Já encontrei muita gente afirmando que não crê em superstição nenhuma; não sei, tenho cá minhas dúvidas, e são tantas... Não vou negar: embora não queira acreditar, remanescem algumas da minha infância, que foi um tempo de muito misticismo; a população era em sua grande maioria católica, mas, nesse particular, muitas pessoas não obedeciam aos princípios da religião, embora alguns autores digam que muitas crendices falsas tenham nela fundamento.

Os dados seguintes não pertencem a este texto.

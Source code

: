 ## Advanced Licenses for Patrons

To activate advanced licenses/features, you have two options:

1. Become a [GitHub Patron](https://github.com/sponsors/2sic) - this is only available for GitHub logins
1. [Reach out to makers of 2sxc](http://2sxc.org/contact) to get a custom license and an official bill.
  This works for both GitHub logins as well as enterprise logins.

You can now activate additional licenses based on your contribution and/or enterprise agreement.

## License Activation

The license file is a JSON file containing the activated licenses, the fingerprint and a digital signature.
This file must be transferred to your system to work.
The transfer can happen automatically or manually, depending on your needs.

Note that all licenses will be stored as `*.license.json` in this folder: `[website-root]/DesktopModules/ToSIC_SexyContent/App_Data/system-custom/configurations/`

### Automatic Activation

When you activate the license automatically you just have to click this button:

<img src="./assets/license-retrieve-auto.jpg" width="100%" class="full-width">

Quando menino, era muito nervoso, saindo aos meus pais, mais à minha mãe, que rezava pela manhã, à tarde e à noite, quando, quase sempre, nos convocava. Minhas noites sempre foram insones; acordava frequentemente no meio da noite ou alta madrugada, e ficava de olhos abertos e ouvidos atentos a qualquer som. A Catedral de Santa Luzia, em Mossoró, naquele tempo era coberta com telhas. Era o esconderijo de milhares de morcegos e talvez dezenas de corujas, assim como o velho prédio da maçonaria (com frente para a Rua 30 de Setembro e fundos para a Rua Pe. João Urbano (onde eu morava). Nele existiam dois grandes quintais, um de cada lado, em cada um dos quais se erguiam dois imensos pés de tamarindo. Às vezes, alta noite, uma dessas corujas voava sobre minha rua e dava um pio rascante e assustador que me arrepiava todo. Ainda hoje recordo e tenho medo desses gritos terríveis apavorando a minha noite, que o povo chamava de “rasga-mortalha”. Tinha horror ao som da matraca nas semanas santas e do badalo de finados.

Se houvesse uma escada armada numa calçada, havendo espaço para circundá-la eu o faço; se não, não tenho medo de passar por baixo. Assim também, se um gato preto cruzar o meu caminho, não me assusto. Mas, se à noite, um cachorro uivava ou uivar parecendo um choro triste, ah, esse uivo me apavora.

São dezenas, talvez centenas, os tipos de superstição, muitas de origem em religiões africanas ou orientais. Existem, ainda, muitas crendices praticadas nas noites das fogueiras de São João, principalmente nas de Santo Antônio, tido como o santo casamenteiro e, também, que ajuda a encontrar coisas perdidas. Eu mesmo, em certas ocasiões em que não consigo encontrar algum objeto perdido, cansado de procurá-lo vasculhando todos os lugares, recorro a Santo Antônio, e daí a alguns momentos, coincidência ou não, o acho.

Para falar sobre todo o tipo de superstições teria ainda muito o que dizer, mas vou parando por aqui, recomendando a leitura das obras de Câmara Cascudo, o maior folclorista deste nosso Brasil.